-- WHAT YOU ARE ASKED TO DO --
Each entry below should be printed exactly, with every image left out.

** Opening THE DATA block **

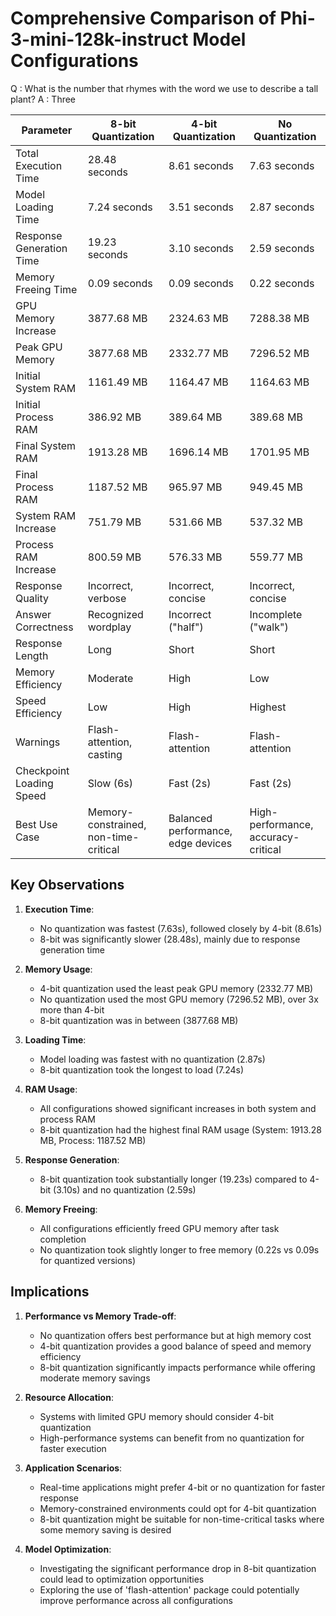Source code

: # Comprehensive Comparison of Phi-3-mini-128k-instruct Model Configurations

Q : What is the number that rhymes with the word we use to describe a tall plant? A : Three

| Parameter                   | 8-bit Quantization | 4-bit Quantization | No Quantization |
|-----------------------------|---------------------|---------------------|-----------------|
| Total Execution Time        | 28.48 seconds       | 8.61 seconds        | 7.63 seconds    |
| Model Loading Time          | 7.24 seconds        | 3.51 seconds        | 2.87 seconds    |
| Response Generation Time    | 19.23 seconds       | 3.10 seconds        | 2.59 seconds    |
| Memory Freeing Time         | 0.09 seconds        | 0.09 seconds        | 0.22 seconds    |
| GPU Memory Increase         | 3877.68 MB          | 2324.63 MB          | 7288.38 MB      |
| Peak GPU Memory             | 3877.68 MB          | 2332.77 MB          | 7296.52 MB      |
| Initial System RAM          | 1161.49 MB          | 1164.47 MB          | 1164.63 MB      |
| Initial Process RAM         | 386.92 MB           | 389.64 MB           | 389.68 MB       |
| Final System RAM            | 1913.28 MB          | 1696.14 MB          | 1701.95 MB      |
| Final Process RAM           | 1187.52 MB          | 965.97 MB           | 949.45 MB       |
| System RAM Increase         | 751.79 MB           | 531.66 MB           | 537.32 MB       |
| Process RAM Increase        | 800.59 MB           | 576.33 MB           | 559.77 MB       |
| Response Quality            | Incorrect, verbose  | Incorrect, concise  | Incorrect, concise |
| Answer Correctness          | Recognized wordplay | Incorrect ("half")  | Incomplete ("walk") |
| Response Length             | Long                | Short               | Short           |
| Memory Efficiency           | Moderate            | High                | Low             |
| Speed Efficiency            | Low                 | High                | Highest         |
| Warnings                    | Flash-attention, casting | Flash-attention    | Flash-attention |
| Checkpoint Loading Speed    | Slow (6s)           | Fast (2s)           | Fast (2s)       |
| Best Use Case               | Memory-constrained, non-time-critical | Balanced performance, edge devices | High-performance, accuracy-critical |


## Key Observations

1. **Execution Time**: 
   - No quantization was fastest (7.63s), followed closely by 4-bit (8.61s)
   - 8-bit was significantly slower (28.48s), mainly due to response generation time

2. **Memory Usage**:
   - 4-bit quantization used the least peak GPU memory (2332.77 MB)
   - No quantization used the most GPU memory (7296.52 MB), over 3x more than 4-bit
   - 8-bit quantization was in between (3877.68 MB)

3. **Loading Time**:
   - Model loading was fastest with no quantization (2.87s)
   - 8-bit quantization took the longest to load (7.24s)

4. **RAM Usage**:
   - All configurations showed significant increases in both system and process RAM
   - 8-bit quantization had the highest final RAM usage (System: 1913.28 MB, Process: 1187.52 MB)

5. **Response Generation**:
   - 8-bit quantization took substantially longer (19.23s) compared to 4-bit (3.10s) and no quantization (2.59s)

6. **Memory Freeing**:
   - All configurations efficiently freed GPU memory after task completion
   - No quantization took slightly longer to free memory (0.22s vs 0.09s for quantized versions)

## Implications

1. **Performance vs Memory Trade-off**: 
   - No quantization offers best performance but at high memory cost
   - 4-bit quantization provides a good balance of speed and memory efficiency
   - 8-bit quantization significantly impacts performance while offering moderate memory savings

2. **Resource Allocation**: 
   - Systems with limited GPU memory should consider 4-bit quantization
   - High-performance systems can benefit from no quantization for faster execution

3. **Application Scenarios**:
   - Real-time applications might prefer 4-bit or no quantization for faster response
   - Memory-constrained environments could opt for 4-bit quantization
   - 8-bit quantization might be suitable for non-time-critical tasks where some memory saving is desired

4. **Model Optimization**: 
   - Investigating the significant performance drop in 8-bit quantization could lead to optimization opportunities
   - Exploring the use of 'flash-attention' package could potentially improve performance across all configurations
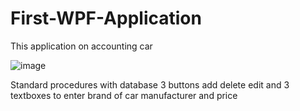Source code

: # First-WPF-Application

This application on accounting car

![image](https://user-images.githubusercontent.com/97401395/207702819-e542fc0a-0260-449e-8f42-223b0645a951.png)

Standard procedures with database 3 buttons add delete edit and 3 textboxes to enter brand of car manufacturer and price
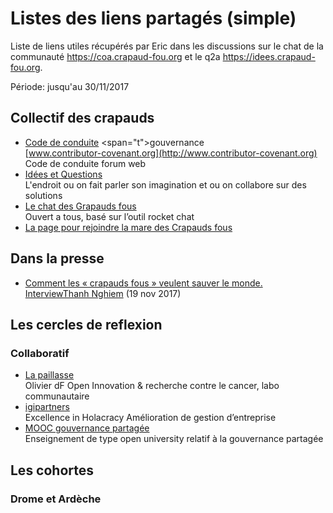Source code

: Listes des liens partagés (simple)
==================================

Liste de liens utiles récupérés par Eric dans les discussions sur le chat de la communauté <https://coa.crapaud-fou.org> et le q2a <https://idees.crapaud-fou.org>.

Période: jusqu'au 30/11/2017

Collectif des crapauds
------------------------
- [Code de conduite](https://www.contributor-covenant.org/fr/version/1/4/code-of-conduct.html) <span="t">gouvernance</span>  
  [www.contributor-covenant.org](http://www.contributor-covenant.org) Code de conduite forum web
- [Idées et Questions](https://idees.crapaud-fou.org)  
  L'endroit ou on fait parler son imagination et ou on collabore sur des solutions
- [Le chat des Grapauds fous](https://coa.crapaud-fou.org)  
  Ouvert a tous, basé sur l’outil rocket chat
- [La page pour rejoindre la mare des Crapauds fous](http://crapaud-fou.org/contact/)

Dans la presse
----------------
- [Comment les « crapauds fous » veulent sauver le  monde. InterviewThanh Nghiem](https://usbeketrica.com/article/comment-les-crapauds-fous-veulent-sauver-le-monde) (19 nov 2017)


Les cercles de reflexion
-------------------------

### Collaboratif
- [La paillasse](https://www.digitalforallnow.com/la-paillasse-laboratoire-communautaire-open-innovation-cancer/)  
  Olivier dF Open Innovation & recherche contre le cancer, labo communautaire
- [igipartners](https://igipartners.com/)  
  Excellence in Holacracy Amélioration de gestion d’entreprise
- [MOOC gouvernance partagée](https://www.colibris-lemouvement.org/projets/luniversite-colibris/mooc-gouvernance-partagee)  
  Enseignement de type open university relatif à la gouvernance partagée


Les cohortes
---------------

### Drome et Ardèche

** Closing THE DATA block **

-- EXERCISE ANSWER --
Source code

: # Comprehensive Comparison of Phi-3-mini-128k-instruct Model Configurations

Q : What is the number that rhymes with the word we use to describe a tall plant? A : Three

| Parameter                   | 8-bit Quantization | 4-bit Quantization | No Quantization |
|-----------------------------|---------------------|---------------------|-----------------|
| Total Execution Time        | 28.48 seconds       | 8.61 seconds        | 7.63 seconds    |
| Model Loading Time          | 7.24 seconds        | 3.51 seconds        | 2.87 seconds    |
| Response Generation Time    | 19.23 seconds       | 3.10 seconds        | 2.59 seconds    |
| Memory Freeing Time         | 0.09 seconds        | 0.09 seconds        | 0.22 seconds    |
| GPU Memory Increase         | 3877.68 MB          | 2324.63 MB          | 7288.38 MB      |
| Peak GPU Memory             | 3877.68 MB          | 2332.77 MB          | 7296.52 MB      |
| Initial System RAM          | 1161.49 MB          | 1164.47 MB          | 1164.63 MB      |
| Initial Process RAM         | 386.92 MB           | 389.64 MB           | 389.68 MB       |
| Final System RAM            | 1913.28 MB          | 1696.14 MB          | 1701.95 MB      |
| Final Process RAM           | 1187.52 MB          | 965.97 MB           | 949.45 MB       |
| System RAM Increase         | 751.79 MB           | 531.66 MB           | 537.32 MB       |
| Process RAM Increase        | 800.59 MB           | 576.33 MB           | 559.77 MB       |
| Response Quality            | Incorrect, verbose  | Incorrect, concise  | Incorrect, concise |
| Answer Correctness          | Recognized wordplay | Incorrect ("half")  | Incomplete ("walk") |
| Response Length             | Long                | Short               | Short           |
| Memory Efficiency           | Moderate            | High                | Low             |
| Speed Efficiency            | Low                 | High                | Highest         |
| Warnings                    | Flash-attention, casting | Flash-attention    | Flash-attention |
| Checkpoint Loading Speed    | Slow (6s)           | Fast (2s)           | Fast (2s)       |
| Best Use Case               | Memory-constrained, non-time-critical | Balanced performance, edge devices | High-performance, accuracy-critical |


## Key Observations

1. **Execution Time**: 
   - No quantization was fastest (7.63s), followed closely by 4-bit (8.61s)
   - 8-bit was significantly slower (28.48s), mainly due to response generation time

2. **Memory Usage**:
   - 4-bit quantization used the least peak GPU memory (2332.77 MB)
   - No quantization used the most GPU memory (7296.52 MB), over 3x more than 4-bit
   - 8-bit quantization was in between (3877.68 MB)

3. **Loading Time**:
   - Model loading was fastest with no quantization (2.87s)
   - 8-bit quantization took the longest to load (7.24s)

4. **RAM Usage**:
   - All configurations showed significant increases in both system and process RAM
   - 8-bit quantization had the highest final RAM usage (System: 1913.28 MB, Process: 1187.52 MB)

5. **Response Generation**:
   - 8-bit quantization took substantially longer (19.23s) compared to 4-bit (3.10s) and no quantization (2.59s)

6. **Memory Freeing**:
   - All configurations efficiently freed GPU memory after task completion
   - No quantization took slightly longer to free memory (0.22s vs 0.09s for quantized versions)

## Implications

1. **Performance vs Memory Trade-off**: 
   - No quantization offers best performance but at high memory cost
   - 4-bit quantization provides a good balance of speed and memory efficiency
   - 8-bit quantization significantly impacts performance while offering moderate memory savings

2. **Resource Allocation**: 
   - Systems with limited GPU memory should consider 4-bit quantization
   - High-performance systems can benefit from no quantization for faster execution

3. **Application Scenarios**:
   - Real-time applications might prefer 4-bit or no quantization for faster response
   - Memory-constrained environments could opt for 4-bit quantization
   - 8-bit quantization might be suitable for non-time-critical tasks where some memory saving is desired

4. **Model Optimization**: 
   - Investigating the significant performance drop in 8-bit quantization could lead to optimization opportunities
   - Exploring the use of 'flash-attention' package could potentially improve performance across all configurations
Source code

: # First-WPF-Application

This application on accounting car

![image](https://user-images.githubusercontent.com/97401395/207702819-e542fc0a-0260-449e-8f42-223b0645a951.png)

Standard procedures with database 3 buttons add delete edit and 3 textboxes to enter brand of car manufacturer and price
Source code

: Listes des liens partagés (simple)
==================================

Liste de liens utiles récupérés par Eric dans les discussions sur le chat de la communauté <https://coa.crapaud-fou.org> et le q2a <https://idees.crapaud-fou.org>.

Période: jusqu'au 30/11/2017

Collectif des crapauds
------------------------
- [Code de conduite](https://www.contributor-covenant.org/fr/version/1/4/code-of-conduct.html) <span="t">gouvernance</span>  
  [www.contributor-covenant.org](http://www.contributor-covenant.org) Code de conduite forum web
- [Idées et Questions](https://idees.crapaud-fou.org)  
  L'endroit ou on fait parler son imagination et ou on collabore sur des solutions
- [Le chat des Grapauds fous](https://coa.crapaud-fou.org)  
  Ouvert a tous, basé sur l’outil rocket chat
- [La page pour rejoindre la mare des Crapauds fous](http://crapaud-fou.org/contact/)

Dans la presse
----------------
- [Comment les « crapauds fous » veulent sauver le  monde. InterviewThanh Nghiem](https://usbeketrica.com/article/comment-les-crapauds-fous-veulent-sauver-le-monde) (19 nov 2017)


Les cercles de reflexion
-------------------------

### Collaboratif
- [La paillasse](https://www.digitalforallnow.com/la-paillasse-laboratoire-communautaire-open-innovation-cancer/)  
  Olivier dF Open Innovation & recherche contre le cancer, labo communautaire
- [igipartners](https://igipartners.com/)  
  Excellence in Holacracy Amélioration de gestion d’entreprise
- [MOOC gouvernance partagée](https://www.colibris-lemouvement.org/projets/luniversite-colibris/mooc-gouvernance-partagee)  
  Enseignement de type open university relatif à la gouvernance partagée


Les cohortes
---------------

### Drome et Ardèche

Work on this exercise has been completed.